Records from a dataset:
+===+

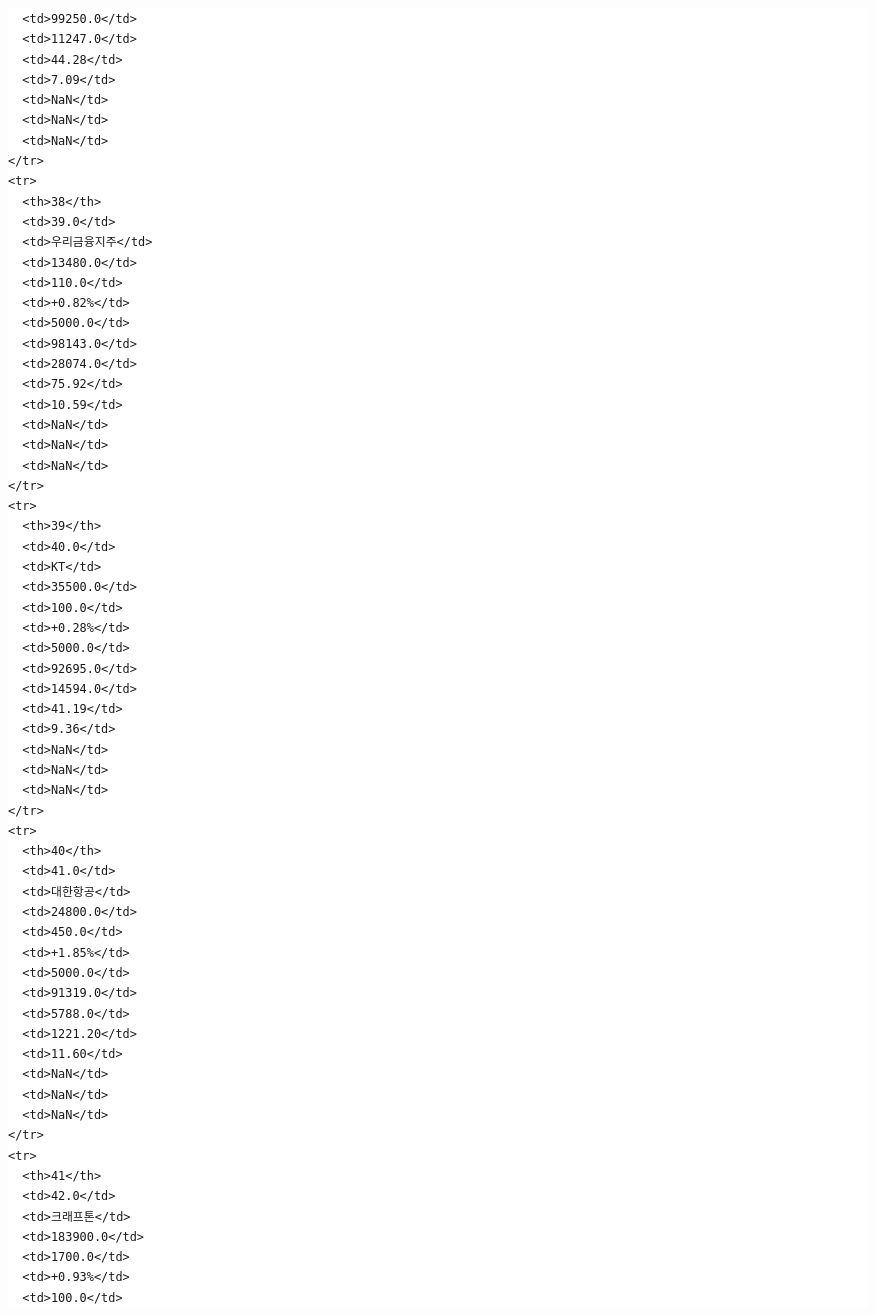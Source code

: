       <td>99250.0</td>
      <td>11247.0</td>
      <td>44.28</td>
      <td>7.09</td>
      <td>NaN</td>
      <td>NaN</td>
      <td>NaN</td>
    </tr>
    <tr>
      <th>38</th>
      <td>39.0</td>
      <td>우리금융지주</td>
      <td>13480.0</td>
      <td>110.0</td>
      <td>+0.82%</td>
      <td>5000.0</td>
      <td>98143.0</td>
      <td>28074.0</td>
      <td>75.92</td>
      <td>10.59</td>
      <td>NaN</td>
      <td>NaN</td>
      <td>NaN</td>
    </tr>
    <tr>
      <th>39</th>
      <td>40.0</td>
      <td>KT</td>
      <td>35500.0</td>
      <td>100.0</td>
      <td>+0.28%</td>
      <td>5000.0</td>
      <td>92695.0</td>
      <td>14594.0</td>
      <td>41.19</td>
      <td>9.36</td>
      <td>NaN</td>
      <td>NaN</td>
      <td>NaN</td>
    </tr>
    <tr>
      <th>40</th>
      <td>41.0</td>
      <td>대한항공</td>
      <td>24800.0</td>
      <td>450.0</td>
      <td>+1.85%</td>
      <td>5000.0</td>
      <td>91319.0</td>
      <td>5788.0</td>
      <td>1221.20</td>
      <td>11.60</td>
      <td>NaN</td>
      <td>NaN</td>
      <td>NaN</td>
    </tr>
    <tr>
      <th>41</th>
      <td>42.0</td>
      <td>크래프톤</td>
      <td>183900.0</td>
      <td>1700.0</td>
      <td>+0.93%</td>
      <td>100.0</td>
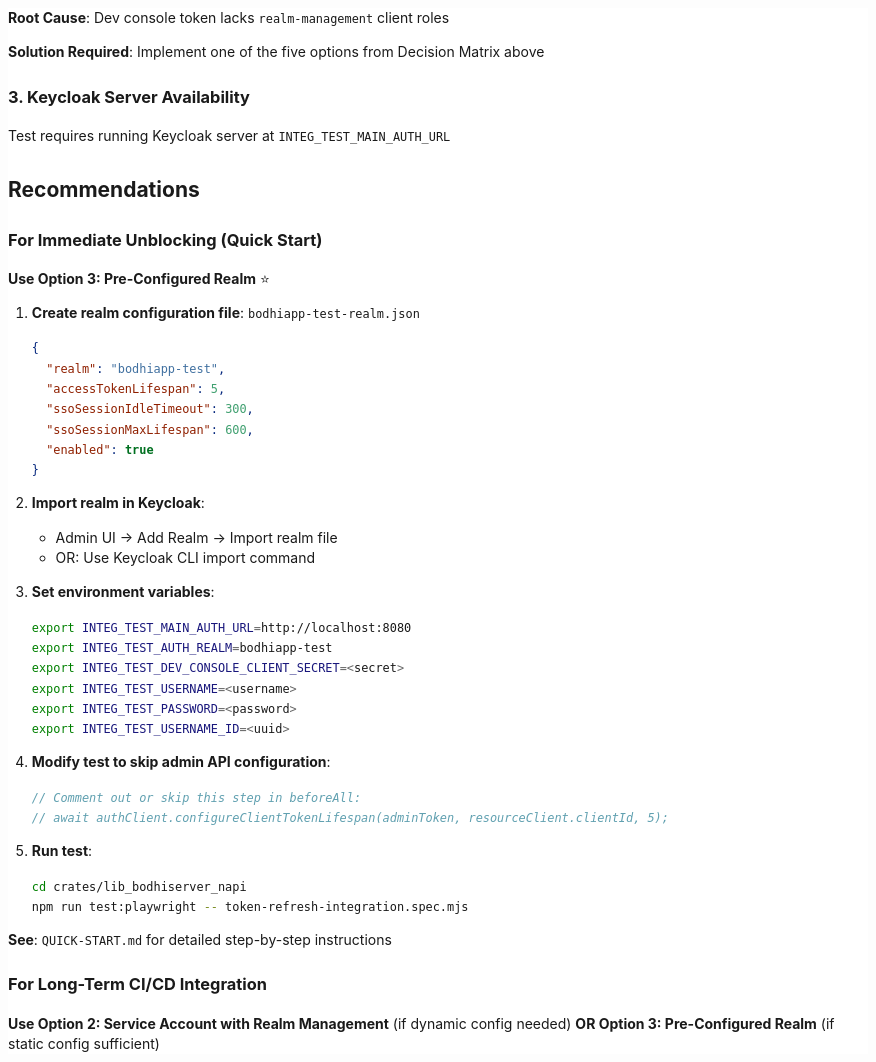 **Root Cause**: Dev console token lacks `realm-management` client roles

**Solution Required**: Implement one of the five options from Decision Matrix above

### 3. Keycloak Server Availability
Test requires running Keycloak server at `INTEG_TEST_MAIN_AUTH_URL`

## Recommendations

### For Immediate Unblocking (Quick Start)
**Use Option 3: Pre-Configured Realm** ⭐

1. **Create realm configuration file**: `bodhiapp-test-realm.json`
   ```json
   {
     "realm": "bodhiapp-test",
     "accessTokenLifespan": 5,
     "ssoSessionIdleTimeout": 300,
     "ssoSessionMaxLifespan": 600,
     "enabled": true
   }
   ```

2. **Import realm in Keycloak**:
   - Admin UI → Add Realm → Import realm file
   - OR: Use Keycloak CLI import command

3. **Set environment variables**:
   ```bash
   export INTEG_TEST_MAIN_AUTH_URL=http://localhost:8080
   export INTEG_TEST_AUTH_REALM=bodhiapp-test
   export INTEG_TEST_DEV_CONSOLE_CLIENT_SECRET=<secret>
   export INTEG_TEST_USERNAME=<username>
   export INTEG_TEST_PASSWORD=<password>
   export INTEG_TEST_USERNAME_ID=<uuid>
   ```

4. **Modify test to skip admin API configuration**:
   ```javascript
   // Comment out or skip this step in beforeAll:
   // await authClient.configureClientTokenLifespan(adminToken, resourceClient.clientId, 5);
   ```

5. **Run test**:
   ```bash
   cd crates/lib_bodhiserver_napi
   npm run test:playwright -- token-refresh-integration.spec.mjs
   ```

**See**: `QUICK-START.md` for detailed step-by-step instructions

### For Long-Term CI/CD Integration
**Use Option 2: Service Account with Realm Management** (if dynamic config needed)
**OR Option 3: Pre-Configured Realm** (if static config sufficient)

+===+

[Work request] Please transcribe, word for word, every line from the first line of the records above through the line containing "<td>9.36</td>", and leave out any pictures.

[Expected answer]
Source code

:       <td>99250.0</td>
      <td>11247.0</td>
      <td>44.28</td>
      <td>7.09</td>
      <td>NaN</td>
      <td>NaN</td>
      <td>NaN</td>
    </tr>
    <tr>
      <th>38</th>
      <td>39.0</td>
      <td>우리금융지주</td>
      <td>13480.0</td>
      <td>110.0</td>
      <td>+0.82%</td>
      <td>5000.0</td>
      <td>98143.0</td>
      <td>28074.0</td>
      <td>75.92</td>
      <td>10.59</td>
      <td>NaN</td>
      <td>NaN</td>
      <td>NaN</td>
    </tr>
    <tr>
      <th>39</th>
      <td>40.0</td>
      <td>KT</td>
      <td>35500.0</td>
      <td>100.0</td>
      <td>+0.28%</td>
      <td>5000.0</td>
      <td>92695.0</td>
      <td>14594.0</td>
      <td>41.19</td>
      <td>9.36</td>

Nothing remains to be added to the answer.